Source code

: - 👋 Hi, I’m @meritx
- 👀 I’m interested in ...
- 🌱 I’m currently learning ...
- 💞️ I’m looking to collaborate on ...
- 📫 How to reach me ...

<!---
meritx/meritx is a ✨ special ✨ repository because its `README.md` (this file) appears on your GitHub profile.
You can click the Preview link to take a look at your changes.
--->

::::::

▶ _Brief_: Filter the records for lines holding the string "meritx". Copy each one.

▶ _Response area_:
: - 👋 Hi, I’m @meritx
meritx/meritx is a ✨ special ✨ repository because its `README.md` (this file) appears on your GitHub profile.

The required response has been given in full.